[[ Material for this task open ]]

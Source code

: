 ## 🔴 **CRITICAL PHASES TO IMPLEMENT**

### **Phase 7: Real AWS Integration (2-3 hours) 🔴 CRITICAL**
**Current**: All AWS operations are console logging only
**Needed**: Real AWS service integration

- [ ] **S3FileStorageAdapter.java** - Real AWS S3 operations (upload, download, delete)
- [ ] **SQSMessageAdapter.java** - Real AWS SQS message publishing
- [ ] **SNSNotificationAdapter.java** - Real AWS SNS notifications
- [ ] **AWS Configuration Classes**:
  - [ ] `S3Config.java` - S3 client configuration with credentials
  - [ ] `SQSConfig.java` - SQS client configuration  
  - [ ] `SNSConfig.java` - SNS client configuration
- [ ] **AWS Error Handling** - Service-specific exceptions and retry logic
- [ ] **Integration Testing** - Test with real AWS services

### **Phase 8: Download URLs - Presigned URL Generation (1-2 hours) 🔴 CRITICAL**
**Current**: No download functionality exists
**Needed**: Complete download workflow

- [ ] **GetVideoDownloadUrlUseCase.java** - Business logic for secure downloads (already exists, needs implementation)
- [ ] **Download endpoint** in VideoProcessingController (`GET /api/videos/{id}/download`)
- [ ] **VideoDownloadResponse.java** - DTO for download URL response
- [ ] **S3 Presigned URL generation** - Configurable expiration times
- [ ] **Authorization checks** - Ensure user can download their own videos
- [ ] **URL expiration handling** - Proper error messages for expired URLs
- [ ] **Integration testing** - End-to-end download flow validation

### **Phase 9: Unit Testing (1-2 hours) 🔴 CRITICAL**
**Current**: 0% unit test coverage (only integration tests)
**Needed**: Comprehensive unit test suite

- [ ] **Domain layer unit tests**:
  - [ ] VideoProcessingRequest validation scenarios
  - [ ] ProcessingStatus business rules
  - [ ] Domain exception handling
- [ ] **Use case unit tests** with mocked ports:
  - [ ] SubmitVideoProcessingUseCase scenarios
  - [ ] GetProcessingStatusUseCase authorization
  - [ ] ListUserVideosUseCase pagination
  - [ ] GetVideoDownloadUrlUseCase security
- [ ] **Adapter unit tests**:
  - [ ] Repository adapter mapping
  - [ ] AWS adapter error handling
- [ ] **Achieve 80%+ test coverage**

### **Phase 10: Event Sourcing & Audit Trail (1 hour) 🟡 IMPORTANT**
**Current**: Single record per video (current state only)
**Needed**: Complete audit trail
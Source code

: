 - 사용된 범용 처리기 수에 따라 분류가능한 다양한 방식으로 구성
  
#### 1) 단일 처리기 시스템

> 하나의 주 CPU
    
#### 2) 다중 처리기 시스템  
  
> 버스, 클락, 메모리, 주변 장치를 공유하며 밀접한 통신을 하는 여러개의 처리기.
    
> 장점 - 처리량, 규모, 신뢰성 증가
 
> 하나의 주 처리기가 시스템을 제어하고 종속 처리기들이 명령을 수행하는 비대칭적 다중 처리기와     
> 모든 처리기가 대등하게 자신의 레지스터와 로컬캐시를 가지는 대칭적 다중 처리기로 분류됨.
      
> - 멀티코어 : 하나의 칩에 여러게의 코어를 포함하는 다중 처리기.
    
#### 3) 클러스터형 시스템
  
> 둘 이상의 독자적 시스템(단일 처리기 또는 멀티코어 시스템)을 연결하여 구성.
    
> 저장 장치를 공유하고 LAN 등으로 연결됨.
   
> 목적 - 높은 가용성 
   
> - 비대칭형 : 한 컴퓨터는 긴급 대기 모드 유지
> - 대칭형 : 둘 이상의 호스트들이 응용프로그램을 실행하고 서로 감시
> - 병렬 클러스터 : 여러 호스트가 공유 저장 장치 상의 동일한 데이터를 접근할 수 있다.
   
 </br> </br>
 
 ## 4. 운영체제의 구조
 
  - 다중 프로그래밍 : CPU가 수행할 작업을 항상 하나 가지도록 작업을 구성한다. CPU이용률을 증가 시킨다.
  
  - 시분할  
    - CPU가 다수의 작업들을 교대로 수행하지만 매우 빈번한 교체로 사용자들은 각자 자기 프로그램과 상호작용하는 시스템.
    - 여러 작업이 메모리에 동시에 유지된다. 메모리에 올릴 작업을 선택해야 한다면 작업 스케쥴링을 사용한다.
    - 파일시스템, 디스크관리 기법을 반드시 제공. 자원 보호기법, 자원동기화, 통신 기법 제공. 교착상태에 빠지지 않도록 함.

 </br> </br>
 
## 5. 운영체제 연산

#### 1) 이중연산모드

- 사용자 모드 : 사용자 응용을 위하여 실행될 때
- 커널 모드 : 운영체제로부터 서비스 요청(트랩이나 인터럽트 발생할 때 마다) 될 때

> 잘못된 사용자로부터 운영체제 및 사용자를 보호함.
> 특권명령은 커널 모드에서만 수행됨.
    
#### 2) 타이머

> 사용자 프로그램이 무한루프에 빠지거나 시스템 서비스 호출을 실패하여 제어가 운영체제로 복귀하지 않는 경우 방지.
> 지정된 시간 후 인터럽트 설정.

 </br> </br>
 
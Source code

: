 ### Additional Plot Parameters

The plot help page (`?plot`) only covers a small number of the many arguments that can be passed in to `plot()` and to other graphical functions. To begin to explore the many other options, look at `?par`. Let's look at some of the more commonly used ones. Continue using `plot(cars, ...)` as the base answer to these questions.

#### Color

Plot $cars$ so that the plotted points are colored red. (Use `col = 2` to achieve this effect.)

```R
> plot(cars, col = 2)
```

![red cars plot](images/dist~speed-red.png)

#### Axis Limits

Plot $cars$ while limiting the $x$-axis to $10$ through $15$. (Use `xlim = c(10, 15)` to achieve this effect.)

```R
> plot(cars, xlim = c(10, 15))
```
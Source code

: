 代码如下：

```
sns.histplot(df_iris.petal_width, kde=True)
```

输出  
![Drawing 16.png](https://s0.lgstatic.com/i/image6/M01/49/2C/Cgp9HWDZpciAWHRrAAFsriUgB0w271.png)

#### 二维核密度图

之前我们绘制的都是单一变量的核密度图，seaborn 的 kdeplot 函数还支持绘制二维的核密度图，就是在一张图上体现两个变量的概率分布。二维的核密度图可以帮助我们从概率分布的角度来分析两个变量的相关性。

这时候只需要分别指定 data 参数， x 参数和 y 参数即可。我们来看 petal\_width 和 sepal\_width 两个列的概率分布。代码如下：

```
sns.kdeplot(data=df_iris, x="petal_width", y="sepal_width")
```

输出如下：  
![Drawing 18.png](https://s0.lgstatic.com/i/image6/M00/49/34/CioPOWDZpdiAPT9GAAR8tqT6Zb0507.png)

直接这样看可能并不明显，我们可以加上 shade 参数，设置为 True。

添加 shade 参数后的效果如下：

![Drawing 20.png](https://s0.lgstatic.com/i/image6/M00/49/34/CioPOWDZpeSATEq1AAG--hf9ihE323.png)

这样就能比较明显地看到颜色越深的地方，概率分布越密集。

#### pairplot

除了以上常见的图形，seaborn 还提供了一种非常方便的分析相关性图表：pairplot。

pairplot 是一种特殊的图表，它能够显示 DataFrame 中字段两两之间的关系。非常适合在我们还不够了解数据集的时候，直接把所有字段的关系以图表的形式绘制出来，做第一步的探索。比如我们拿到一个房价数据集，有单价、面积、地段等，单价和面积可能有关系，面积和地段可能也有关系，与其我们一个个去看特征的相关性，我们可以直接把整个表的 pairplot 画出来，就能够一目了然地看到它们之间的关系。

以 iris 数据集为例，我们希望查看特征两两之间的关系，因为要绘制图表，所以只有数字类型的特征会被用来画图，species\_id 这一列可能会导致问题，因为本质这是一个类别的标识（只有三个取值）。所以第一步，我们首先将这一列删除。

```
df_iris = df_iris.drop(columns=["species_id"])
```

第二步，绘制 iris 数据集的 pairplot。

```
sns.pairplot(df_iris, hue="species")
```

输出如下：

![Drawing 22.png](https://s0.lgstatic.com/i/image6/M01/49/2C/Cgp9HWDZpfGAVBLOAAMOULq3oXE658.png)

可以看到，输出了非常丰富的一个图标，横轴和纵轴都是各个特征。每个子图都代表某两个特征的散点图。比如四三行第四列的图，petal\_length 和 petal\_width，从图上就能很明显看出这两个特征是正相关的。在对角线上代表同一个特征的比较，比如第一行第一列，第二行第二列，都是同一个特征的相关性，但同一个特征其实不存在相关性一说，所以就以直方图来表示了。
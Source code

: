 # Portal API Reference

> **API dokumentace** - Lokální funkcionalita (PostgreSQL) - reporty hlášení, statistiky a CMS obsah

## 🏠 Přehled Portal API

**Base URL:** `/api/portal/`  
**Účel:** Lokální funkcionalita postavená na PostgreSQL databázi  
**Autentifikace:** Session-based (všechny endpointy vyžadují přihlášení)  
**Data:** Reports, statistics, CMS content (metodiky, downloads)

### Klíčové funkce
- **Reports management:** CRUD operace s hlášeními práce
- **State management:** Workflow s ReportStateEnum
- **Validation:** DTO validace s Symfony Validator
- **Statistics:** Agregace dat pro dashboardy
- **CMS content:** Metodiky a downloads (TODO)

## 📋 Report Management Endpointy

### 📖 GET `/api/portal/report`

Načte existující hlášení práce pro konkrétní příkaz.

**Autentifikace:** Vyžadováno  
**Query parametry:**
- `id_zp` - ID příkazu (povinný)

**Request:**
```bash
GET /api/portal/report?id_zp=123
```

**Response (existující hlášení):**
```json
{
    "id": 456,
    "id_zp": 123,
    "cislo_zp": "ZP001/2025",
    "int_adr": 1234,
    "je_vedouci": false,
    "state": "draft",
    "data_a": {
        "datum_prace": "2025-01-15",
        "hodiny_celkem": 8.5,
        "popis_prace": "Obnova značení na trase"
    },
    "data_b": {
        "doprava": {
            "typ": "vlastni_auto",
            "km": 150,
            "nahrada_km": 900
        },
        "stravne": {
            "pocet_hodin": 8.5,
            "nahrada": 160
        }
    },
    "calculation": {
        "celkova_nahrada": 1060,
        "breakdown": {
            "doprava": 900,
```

[[ Material for this task closed ]]

If a line comes after the one with "Complete download workflow", leave it out; reproduce exactly every line of the material from the first up to and including that one.

Output for this task
Source code

: ## 🔴 **CRITICAL PHASES TO IMPLEMENT**

### **Phase 7: Real AWS Integration (2-3 hours) 🔴 CRITICAL**
**Current**: All AWS operations are console logging only
**Needed**: Real AWS service integration

- [ ] **S3FileStorageAdapter.java** - Real AWS S3 operations (upload, download, delete)
- [ ] **SQSMessageAdapter.java** - Real AWS SQS message publishing
- [ ] **SNSNotificationAdapter.java** - Real AWS SNS notifications
- [ ] **AWS Configuration Classes**:
  - [ ] `S3Config.java` - S3 client configuration with credentials
  - [ ] `SQSConfig.java` - SQS client configuration  
  - [ ] `SNSConfig.java` - SNS client configuration
- [ ] **AWS Error Handling** - Service-specific exceptions and retry logic
- [ ] **Integration Testing** - Test with real AWS services

### **Phase 8: Download URLs - Presigned URL Generation (1-2 hours) 🔴 CRITICAL**
**Current**: No download functionality exists
**Needed**: Complete download workflow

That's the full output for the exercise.